=== Section Start ===

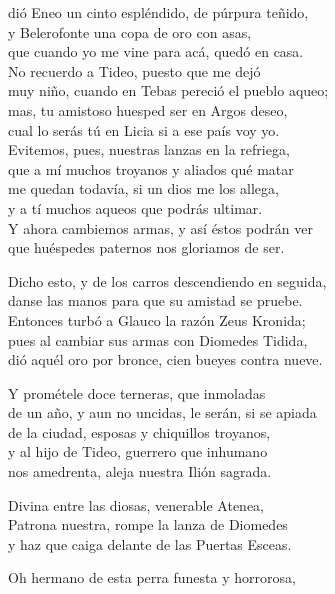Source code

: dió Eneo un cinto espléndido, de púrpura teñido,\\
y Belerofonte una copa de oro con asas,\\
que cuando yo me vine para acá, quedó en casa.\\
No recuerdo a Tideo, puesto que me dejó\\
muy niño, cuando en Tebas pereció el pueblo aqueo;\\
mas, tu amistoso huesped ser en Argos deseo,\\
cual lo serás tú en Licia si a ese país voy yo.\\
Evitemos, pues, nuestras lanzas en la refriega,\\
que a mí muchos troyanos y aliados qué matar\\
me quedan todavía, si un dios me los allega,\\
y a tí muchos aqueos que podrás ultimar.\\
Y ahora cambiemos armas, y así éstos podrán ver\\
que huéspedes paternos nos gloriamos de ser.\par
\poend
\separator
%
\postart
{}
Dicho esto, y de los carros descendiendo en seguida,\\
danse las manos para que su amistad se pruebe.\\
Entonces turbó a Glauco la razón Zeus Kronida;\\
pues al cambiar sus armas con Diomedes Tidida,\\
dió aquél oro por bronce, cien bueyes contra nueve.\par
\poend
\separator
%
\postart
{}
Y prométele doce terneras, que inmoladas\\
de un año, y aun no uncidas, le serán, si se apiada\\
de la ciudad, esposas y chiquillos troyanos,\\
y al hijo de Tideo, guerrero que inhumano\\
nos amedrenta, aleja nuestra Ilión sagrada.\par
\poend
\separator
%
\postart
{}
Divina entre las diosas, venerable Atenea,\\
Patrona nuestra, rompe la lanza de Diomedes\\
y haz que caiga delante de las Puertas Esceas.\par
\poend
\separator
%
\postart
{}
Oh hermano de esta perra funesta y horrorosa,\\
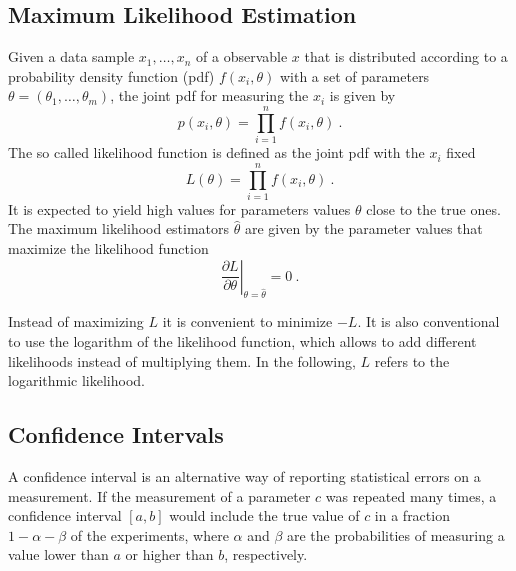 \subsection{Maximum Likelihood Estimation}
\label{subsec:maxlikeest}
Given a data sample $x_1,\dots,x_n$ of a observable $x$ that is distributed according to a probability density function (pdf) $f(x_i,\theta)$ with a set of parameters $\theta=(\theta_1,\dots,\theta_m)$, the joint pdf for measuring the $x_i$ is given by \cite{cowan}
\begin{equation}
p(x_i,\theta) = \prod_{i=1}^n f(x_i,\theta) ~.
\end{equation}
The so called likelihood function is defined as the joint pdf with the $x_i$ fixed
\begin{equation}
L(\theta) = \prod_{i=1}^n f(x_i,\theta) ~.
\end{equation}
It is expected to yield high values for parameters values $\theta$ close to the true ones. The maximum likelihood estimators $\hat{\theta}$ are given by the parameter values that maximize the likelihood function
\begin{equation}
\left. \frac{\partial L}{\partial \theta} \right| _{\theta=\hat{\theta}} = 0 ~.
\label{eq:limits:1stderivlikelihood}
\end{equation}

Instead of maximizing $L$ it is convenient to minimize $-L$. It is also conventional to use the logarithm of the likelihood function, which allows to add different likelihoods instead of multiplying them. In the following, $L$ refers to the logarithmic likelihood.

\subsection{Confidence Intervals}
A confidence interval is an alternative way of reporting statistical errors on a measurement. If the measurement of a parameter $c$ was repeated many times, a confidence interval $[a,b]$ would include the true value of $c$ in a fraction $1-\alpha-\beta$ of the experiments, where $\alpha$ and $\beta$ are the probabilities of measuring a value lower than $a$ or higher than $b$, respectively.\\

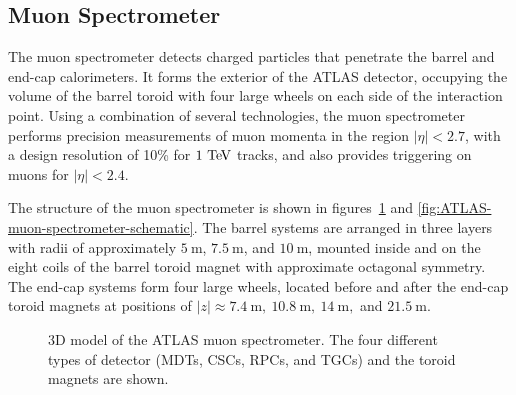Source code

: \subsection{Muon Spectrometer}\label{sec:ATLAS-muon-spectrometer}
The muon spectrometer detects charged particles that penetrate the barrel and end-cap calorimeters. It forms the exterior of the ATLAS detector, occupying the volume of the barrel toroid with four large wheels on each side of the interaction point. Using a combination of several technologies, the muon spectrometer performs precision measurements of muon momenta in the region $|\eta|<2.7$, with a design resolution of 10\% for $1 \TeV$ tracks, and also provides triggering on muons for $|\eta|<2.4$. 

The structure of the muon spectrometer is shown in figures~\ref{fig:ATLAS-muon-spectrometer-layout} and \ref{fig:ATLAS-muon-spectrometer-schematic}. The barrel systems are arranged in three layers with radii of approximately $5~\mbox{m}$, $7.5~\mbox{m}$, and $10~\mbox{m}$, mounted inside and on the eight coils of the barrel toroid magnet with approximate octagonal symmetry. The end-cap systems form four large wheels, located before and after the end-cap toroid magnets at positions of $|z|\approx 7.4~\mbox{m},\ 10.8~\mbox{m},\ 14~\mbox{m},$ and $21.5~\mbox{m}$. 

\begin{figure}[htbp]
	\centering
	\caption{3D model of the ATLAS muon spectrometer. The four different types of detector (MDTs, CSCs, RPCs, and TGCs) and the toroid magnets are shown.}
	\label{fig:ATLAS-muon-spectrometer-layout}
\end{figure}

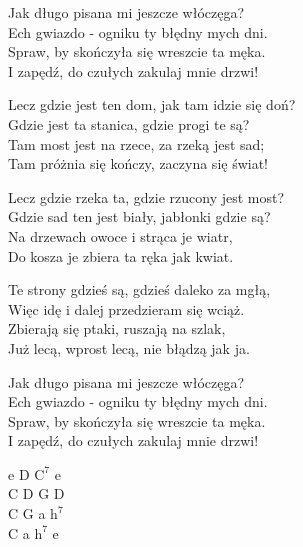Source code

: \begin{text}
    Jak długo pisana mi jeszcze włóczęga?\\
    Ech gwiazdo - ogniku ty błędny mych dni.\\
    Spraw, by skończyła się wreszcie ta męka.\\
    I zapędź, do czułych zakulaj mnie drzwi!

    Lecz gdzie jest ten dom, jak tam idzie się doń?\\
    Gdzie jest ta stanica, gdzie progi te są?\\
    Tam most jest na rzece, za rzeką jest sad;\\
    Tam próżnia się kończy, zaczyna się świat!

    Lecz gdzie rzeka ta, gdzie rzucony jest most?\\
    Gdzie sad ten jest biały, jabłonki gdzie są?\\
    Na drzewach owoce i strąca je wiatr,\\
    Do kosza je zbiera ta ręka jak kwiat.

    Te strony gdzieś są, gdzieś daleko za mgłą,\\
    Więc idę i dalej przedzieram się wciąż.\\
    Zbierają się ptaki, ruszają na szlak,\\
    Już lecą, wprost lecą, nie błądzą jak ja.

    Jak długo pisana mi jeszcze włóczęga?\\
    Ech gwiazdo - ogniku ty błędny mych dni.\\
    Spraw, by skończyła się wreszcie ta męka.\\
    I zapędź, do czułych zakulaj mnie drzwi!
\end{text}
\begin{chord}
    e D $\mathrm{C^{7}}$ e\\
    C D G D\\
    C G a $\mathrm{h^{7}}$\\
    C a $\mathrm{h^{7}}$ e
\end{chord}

=== Section End ===

# PROBLEM TO SOLVE
Exactly as they stand, set down the lines from the start of the material through the line with "Y ahora cambiemos", both ends included, omitting the pictures.

# WRITTEN REPLY
Source code

: dió Eneo un cinto espléndido, de púrpura teñido,\\
y Belerofonte una copa de oro con asas,\\
que cuando yo me vine para acá, quedó en casa.\\
No recuerdo a Tideo, puesto que me dejó\\
muy niño, cuando en Tebas pereció el pueblo aqueo;\\
mas, tu amistoso huesped ser en Argos deseo,\\
cual lo serás tú en Licia si a ese país voy yo.\\
Evitemos, pues, nuestras lanzas en la refriega,\\
que a mí muchos troyanos y aliados qué matar\\
me quedan todavía, si un dios me los allega,\\
y a tí muchos aqueos que podrás ultimar.\\
Y ahora cambiemos armas, y así éstos podrán ver\\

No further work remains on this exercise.